Deutschlandweit steigen die Fälle von sogenannten Wolfsrissen seit einiger Zeit jedoch stark an, was mit der zunehmenden Ausbreitung der Tiere zusammenhängt. Viele sprechen daher auch in Hessen von der Ruhe vor dem Sturm. Maßnahmen gegen reißende Wölfe sind etwa die Förderung des Herdenschutzes und die Bera- tung von Tierhaltern durch das Land.
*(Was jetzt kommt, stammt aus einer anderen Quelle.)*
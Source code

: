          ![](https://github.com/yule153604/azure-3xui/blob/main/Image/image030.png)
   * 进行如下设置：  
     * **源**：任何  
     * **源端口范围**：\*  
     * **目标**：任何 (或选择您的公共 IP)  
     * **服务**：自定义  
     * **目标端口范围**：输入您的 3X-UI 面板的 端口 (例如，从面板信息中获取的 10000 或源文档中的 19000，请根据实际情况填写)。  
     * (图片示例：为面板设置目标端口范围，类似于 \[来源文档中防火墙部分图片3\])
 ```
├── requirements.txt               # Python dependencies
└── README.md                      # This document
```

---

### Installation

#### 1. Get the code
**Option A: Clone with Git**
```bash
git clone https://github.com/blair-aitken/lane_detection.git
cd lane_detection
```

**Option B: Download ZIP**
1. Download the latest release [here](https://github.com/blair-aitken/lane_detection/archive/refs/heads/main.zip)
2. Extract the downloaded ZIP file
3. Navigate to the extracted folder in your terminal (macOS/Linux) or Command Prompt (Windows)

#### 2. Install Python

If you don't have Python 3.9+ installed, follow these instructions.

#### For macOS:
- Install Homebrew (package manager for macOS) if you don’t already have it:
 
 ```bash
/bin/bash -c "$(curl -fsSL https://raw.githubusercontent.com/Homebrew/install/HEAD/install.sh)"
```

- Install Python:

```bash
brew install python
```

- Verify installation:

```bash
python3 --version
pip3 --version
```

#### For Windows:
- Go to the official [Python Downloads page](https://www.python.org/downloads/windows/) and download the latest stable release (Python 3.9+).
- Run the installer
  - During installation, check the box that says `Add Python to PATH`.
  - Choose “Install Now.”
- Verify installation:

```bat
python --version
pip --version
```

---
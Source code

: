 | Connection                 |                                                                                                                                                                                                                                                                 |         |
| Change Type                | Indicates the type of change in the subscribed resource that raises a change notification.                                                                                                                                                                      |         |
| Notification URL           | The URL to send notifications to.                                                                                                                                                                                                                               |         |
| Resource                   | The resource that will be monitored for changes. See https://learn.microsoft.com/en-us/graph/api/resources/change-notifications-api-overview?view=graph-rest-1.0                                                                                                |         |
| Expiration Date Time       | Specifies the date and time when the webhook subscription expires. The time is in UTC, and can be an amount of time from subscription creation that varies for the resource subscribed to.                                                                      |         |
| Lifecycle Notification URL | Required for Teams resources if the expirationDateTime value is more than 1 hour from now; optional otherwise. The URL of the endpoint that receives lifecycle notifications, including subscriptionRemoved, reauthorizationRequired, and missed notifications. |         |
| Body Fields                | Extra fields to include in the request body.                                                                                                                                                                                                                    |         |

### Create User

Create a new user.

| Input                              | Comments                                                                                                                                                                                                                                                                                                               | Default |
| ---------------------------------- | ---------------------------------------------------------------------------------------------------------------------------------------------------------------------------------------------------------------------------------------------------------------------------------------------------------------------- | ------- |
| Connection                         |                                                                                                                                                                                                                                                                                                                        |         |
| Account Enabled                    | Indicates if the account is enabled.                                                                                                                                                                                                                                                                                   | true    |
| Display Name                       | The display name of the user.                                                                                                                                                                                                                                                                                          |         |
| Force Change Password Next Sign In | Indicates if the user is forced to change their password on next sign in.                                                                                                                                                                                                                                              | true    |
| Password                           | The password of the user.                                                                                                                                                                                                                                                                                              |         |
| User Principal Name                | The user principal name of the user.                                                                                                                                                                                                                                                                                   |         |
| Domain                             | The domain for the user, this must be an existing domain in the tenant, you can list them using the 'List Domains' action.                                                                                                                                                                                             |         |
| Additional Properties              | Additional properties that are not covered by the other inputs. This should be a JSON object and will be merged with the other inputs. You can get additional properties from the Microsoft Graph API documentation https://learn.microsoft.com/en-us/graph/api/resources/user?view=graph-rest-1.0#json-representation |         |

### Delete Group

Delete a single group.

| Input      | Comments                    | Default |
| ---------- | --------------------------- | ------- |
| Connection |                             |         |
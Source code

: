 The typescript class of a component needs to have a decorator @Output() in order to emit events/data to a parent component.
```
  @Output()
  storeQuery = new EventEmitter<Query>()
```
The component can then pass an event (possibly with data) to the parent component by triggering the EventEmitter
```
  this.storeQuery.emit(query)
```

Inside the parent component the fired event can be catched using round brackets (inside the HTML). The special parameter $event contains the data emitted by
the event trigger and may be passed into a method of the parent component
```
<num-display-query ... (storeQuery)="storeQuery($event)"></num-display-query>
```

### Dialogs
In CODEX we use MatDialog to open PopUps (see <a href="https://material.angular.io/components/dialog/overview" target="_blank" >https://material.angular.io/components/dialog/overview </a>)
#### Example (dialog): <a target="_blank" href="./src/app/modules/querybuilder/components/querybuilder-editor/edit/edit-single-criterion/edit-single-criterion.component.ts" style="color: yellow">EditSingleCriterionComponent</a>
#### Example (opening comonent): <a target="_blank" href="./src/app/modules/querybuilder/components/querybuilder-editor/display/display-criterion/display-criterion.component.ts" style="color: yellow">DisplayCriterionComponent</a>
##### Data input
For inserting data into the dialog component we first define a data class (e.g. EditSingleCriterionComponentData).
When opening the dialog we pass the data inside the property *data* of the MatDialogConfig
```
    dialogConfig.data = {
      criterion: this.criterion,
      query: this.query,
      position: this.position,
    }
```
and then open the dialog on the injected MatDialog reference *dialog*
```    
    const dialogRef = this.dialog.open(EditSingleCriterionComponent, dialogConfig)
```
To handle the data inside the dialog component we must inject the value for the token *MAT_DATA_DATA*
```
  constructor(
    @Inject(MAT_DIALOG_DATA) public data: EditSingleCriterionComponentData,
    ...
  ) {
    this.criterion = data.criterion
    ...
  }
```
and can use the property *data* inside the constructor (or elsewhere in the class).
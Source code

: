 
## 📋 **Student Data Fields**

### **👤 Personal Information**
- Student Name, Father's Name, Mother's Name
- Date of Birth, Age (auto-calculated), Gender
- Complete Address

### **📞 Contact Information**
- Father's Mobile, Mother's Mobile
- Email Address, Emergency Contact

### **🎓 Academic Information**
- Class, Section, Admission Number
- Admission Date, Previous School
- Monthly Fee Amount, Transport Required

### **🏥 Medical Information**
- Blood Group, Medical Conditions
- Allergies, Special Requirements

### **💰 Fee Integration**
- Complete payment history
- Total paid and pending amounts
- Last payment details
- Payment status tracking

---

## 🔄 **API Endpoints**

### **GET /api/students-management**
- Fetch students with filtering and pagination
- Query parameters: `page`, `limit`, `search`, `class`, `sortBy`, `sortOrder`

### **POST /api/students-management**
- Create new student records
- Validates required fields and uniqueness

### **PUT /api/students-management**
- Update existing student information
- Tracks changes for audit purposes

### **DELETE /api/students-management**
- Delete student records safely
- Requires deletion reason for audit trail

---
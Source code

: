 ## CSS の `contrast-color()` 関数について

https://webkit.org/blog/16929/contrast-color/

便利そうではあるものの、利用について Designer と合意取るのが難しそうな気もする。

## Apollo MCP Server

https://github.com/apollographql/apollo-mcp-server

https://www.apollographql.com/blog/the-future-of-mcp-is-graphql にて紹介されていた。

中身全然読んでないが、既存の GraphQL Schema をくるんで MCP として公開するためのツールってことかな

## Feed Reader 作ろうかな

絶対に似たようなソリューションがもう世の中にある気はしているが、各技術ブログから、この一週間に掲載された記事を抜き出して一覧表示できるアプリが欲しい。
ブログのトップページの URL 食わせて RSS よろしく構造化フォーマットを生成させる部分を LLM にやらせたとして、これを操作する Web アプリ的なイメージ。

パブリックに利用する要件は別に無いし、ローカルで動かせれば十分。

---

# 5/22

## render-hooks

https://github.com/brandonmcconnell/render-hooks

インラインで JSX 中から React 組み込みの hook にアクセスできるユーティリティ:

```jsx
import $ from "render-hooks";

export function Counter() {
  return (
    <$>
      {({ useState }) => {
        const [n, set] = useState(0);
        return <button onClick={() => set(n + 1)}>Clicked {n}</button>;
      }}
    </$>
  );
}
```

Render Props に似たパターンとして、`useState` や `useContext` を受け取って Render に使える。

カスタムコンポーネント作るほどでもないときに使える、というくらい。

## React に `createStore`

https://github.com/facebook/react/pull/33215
Ist aber erst einmal ein Schaf von einem Wolf getötet worden, wird es kompliziert für den Halter: Um entschädigt zu werden, muss er nach Vorgaben des hessischen Wolfsmanagementplans per Foto oder Video beweisen, dass der Wolf die ordnungsgemäßen Herdenschutzzäune überwunden hat. Da dies in den meisten Fällen kaum möglich ist, verzichten viele Betroffene auf eine Meldung. Stattdessen steigen der Frust und die Abneigung gegenüber den Rückkehrern. Und auch sind längst nicht alle Jäger sonderlich begeistert über die neuen, alten Konkurrenten im Revier. Dabei helfen Wölfe auf natürliche Art, die nach wie vor großen Bestände von Rehen und Wildschweinen nicht ausufern zu lassen.
Der ewige Kampf um Vieh und Wild zwischen dem Wolf und dem Menschen geht offenbar in die zweite Runde. Bleibt zu hoffen, dass letzterer aus der Vergangenheit gelernt hat und ein Miteinander langfristig möglich bleibt. Doch was ist, wenn man plötzlich als unbescholtener Spaziergänger vor einem TaunusWolf steht? In dem unwahrscheinlichen Fall sollte man Ruhe bewahren, sich aufrichten und als Mensch zu erkennen geben – eine Spezies, die der Wolf meidet. Und dann schleunigst den Rückzug antreten, damit der Rückkehrer in Ruhe seine Wege durch Rheingau und Taunus ziehen kann.